• Task directions
Retrieve each line that contains the word "just" from the entries below.

──────── The input

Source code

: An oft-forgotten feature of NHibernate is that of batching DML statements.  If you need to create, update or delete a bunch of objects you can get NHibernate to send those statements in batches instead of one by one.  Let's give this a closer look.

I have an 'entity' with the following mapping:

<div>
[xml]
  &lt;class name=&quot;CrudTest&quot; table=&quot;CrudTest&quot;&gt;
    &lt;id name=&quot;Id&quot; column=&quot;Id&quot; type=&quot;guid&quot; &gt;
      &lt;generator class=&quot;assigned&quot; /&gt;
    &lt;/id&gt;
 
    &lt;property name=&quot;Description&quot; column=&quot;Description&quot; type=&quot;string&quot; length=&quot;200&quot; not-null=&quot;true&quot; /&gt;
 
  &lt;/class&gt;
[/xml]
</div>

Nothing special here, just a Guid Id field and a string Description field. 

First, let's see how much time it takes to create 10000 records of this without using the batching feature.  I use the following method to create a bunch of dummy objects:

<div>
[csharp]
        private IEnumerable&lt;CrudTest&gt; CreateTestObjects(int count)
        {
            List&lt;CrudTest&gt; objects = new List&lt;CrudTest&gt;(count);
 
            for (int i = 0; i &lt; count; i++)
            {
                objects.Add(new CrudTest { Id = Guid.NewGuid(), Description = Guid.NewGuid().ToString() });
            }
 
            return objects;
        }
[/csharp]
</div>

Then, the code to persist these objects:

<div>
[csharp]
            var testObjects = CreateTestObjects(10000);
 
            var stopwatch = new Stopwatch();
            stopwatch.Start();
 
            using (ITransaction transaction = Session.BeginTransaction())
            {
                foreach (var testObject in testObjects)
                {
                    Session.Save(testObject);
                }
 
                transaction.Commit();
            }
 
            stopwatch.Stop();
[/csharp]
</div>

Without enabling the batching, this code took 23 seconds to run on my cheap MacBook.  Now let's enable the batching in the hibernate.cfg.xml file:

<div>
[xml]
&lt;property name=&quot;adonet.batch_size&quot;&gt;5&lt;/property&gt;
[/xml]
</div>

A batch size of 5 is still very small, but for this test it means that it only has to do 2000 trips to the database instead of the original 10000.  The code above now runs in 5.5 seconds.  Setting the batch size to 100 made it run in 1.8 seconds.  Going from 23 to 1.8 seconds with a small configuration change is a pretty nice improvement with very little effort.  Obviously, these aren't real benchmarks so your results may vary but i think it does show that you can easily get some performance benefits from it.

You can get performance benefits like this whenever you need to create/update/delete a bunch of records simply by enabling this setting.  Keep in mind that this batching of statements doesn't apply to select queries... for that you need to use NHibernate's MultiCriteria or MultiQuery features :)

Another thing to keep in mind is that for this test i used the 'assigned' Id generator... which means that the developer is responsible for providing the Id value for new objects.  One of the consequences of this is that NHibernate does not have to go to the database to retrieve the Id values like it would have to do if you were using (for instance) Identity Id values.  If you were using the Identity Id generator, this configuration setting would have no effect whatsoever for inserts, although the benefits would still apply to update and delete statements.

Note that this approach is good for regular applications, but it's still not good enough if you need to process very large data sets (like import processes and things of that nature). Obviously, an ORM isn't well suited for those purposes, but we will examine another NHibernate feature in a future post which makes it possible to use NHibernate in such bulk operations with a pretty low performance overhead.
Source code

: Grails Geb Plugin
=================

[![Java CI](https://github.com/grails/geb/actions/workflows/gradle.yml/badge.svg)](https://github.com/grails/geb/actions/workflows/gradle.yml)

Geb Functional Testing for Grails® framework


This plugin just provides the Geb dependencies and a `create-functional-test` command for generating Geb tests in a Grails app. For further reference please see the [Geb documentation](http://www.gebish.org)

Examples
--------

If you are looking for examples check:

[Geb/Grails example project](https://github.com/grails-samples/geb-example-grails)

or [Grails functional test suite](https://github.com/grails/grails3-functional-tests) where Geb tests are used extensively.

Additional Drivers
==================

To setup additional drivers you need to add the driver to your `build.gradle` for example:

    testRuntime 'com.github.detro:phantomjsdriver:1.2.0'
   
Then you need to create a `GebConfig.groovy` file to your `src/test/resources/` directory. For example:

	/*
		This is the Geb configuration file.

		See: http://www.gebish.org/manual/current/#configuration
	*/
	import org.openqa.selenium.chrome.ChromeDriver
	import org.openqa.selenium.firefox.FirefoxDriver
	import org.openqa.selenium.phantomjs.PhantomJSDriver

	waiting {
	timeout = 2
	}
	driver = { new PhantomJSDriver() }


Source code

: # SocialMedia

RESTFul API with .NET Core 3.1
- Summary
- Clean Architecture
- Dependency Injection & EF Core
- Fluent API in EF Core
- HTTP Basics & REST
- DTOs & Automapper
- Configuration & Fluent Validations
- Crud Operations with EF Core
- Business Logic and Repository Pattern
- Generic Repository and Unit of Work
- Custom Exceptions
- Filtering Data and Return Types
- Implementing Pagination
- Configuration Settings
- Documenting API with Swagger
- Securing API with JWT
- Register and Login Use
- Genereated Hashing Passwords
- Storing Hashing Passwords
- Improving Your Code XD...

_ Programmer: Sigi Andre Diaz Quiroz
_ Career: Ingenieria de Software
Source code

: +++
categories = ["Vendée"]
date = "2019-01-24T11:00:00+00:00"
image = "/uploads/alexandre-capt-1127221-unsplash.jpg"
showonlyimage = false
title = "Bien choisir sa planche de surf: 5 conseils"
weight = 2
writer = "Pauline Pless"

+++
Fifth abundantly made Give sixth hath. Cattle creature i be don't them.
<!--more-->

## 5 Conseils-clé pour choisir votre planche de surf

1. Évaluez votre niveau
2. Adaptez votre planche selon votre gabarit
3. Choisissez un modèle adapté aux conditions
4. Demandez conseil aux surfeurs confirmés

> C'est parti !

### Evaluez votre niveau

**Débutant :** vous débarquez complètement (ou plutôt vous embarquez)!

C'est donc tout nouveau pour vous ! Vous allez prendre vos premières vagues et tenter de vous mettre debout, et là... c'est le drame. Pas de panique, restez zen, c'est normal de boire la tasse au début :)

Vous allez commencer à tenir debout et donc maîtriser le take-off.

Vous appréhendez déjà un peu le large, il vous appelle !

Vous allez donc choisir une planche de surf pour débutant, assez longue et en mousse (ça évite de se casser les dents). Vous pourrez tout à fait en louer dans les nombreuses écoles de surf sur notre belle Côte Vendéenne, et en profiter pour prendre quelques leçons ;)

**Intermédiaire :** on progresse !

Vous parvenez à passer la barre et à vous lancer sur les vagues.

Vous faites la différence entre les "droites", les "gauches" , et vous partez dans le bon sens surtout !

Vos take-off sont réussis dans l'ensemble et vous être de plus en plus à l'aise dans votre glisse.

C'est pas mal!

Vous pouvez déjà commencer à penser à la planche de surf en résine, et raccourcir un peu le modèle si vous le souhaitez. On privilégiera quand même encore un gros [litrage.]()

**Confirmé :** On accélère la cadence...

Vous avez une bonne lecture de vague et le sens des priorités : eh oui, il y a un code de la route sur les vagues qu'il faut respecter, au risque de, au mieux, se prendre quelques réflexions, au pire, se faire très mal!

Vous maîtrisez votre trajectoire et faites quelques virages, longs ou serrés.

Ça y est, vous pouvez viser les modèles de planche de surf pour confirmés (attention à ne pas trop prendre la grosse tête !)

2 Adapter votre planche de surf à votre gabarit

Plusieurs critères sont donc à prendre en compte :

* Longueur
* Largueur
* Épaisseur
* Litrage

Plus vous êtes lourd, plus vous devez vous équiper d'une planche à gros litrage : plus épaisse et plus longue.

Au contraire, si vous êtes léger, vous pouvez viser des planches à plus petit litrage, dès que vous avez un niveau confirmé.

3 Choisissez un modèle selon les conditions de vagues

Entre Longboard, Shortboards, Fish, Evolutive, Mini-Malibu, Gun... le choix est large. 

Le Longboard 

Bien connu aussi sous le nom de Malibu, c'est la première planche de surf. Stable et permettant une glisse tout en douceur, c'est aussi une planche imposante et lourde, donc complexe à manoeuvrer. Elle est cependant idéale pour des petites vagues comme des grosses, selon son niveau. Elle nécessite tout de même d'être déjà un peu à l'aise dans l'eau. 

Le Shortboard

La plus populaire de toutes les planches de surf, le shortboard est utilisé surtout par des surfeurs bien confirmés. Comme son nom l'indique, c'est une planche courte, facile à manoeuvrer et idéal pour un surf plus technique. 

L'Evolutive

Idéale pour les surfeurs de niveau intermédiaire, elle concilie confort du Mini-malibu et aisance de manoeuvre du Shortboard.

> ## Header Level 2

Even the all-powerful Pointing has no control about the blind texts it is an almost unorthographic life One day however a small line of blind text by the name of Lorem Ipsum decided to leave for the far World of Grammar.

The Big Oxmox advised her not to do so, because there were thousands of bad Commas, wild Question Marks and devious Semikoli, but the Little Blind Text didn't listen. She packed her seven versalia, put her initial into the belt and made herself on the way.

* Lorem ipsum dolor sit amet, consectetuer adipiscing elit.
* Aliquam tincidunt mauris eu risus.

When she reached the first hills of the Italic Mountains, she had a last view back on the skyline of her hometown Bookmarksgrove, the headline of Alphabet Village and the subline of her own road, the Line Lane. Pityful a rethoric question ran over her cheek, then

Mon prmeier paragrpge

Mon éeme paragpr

────────────────

• Result of the task
Nothing special here, just a Guid Id field and a string Description field. 
This plugin just provides the Geb dependencies and a `create-functional-test` command for generating Geb tests in a Grails app. For further reference please see the [Geb documentation](http://www.gebish.org)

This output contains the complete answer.